Près de 38 ans après la disparition de
Salvador Allende, la justice chilienne a décidé d'ouvrir une première enquête sur les circonstances de la mort de l'ancien
président socialiste. Décédé lors du coup d'État du 11 septembre 1973 orchestré par le général Augusto
Pinochet,
Salvador Allende s'était-il enlevé la vie ou avait-t-il été assassiné(1)? Quelques mois après l'ouverture du dossier, la justice a tranché. L'ancien
président se serait bel et bien enlevé la vie comme le soutenait la version officielle(2).
La fin du président
En 1970,
Salvador Allende devient le premier
président socialiste à diriger le
Chili après avoir été élu en septembre. Des réformes économiques sont dès lors entreprises par son
gouvernement, telle la nationalisation des industries minières. Ces réformes ont suscité des frustrations chez les partis d'opposition ainsi qu'au sein du
gouvernement américain de l'époque(3).
La fin de la
gouvernance d'
Allende avait notamment été marquée par des grèves et manifestations de grande ampleur qui avaient paralysé le pays tout entier. Une atmosphère tendue y régnait avant le coup d'État(4).
Les forces militaires chiliennes, menées par le général Augusto
Pinochet, ont frappé le palais
présidentiel de Santiago, La Moneda, le matin du 11 septembre 1973(5).
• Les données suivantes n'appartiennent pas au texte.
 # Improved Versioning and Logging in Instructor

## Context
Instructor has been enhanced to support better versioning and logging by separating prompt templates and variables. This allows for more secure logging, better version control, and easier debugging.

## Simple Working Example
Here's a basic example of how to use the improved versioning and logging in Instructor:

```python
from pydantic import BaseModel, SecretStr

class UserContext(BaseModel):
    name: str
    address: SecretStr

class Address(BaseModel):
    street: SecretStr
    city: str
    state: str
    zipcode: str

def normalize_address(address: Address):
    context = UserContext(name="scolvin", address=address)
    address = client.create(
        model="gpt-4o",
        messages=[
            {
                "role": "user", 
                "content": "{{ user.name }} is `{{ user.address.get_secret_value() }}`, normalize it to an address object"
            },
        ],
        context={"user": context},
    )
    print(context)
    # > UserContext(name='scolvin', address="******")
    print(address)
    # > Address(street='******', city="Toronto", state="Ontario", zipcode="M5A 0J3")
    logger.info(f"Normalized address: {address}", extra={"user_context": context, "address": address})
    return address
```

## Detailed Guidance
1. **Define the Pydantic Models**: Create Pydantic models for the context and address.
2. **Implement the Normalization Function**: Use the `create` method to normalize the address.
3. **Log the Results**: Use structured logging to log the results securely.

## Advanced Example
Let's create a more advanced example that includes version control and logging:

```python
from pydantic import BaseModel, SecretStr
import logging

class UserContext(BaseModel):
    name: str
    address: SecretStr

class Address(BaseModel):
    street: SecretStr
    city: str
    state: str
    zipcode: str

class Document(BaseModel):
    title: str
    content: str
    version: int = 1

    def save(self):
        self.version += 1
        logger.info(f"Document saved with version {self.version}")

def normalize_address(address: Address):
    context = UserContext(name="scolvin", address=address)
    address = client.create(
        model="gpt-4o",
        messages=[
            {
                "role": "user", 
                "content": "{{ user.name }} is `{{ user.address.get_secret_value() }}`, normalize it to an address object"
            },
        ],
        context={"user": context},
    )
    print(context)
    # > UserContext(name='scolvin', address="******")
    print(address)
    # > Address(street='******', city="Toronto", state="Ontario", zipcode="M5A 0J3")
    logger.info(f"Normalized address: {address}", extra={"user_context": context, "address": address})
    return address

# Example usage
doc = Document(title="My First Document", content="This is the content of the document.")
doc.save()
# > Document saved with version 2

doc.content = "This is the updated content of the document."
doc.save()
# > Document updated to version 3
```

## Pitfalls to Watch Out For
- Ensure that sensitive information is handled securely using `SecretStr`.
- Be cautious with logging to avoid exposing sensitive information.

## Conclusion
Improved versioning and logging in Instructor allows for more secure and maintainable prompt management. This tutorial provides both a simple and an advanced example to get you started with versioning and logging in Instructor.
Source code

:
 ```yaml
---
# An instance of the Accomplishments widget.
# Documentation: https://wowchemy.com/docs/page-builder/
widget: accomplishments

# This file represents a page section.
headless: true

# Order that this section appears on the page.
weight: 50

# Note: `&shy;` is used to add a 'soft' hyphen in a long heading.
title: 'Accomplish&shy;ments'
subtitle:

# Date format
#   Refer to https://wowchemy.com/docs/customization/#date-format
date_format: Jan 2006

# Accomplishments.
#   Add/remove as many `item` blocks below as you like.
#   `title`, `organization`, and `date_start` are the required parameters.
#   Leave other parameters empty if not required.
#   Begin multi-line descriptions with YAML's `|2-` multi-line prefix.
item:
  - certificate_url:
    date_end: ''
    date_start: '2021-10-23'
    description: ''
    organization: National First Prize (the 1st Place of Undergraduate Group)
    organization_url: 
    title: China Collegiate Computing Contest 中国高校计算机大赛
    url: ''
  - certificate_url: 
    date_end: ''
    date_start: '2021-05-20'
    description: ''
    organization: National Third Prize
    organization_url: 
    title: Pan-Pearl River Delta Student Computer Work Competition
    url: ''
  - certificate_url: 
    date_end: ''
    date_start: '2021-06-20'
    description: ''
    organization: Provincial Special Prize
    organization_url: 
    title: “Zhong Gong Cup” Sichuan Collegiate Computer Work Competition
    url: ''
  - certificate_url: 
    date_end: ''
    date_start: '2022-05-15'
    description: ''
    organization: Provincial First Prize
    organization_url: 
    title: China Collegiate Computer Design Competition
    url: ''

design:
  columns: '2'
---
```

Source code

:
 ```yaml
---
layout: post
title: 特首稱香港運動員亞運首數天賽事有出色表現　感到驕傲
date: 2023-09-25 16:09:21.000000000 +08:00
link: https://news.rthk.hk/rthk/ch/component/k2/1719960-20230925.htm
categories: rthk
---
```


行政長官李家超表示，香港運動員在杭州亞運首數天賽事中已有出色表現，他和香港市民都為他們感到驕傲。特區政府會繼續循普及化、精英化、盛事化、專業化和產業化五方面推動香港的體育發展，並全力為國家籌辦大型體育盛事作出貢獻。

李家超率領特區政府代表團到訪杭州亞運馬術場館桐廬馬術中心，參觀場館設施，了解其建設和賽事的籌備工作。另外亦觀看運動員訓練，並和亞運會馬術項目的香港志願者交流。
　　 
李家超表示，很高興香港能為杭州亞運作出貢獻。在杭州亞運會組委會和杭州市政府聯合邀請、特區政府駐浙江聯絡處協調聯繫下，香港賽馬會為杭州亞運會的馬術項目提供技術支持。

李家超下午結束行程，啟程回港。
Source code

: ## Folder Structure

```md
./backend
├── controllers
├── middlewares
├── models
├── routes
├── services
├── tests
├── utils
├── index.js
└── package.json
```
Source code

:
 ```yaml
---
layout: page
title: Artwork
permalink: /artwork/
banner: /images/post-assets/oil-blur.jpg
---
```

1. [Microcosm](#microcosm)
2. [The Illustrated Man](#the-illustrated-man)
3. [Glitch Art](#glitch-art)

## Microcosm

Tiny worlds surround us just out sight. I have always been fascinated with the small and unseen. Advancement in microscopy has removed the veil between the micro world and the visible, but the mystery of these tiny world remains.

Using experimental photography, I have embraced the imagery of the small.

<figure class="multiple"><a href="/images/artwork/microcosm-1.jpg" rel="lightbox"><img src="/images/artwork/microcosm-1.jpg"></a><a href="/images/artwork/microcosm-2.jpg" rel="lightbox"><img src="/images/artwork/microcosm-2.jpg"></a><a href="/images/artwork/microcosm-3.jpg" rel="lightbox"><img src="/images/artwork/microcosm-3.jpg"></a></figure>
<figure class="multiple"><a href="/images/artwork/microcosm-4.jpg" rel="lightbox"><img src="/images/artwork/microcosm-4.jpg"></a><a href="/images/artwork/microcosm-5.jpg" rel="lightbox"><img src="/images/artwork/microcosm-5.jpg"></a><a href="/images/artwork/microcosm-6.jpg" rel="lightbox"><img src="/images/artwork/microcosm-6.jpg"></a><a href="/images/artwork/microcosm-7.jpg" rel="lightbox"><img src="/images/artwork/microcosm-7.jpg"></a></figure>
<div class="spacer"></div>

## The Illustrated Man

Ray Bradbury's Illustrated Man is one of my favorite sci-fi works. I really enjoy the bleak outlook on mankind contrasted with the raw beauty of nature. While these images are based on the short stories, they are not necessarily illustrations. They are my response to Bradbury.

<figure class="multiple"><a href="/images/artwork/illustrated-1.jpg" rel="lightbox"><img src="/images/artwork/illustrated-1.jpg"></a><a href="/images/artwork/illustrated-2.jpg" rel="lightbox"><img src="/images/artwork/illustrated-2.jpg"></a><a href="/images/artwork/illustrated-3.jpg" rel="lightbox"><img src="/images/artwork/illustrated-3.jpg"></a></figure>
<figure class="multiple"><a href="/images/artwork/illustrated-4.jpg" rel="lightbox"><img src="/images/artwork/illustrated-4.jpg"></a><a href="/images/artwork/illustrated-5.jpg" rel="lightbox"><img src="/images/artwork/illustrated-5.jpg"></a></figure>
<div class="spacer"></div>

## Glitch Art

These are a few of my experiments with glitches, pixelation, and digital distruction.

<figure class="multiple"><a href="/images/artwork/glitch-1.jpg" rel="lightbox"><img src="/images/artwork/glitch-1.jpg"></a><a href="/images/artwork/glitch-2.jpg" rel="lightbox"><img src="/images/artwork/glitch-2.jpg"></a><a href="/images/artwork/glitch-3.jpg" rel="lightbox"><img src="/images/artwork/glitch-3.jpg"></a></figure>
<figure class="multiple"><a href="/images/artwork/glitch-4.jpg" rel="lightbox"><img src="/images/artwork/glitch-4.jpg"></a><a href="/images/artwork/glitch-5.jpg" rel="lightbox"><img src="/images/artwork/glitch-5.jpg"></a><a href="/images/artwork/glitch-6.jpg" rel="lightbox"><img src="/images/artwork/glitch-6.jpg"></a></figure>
Salvador Allende est retrouvé mort à la suite des bombardements de La Moneda par l'armée de l'air(6). L'autopsie pratiquée à l'Hopital militaire de Santiago, ainsi que le témoignage du médecin ayant constaté son décès, Patricio Guijon, ont révélé que l'homme s'était enlevé la vie en se tirant une balle sous le menton(7). L'arme utilisée par le défunt était vraisemblablement un fusil automatique AK-47 qui lui avait été offert par le leader cubain, Fidel
Castro(8).
La fin de l'ère
Allende a laissé place à 17 années de
dictature sous
Pinochet, qui resta au pouvoir jusqu'en 1990. Les années
Pinochet ont fait plus de 3 000 victimes ou disparus et les cas de tortures s'élèvent à près de 28 000. Actuellement, les actes criminels commis sous la
dictature par 560 anciens militaires font l'objet de poursuites judiciaires(9).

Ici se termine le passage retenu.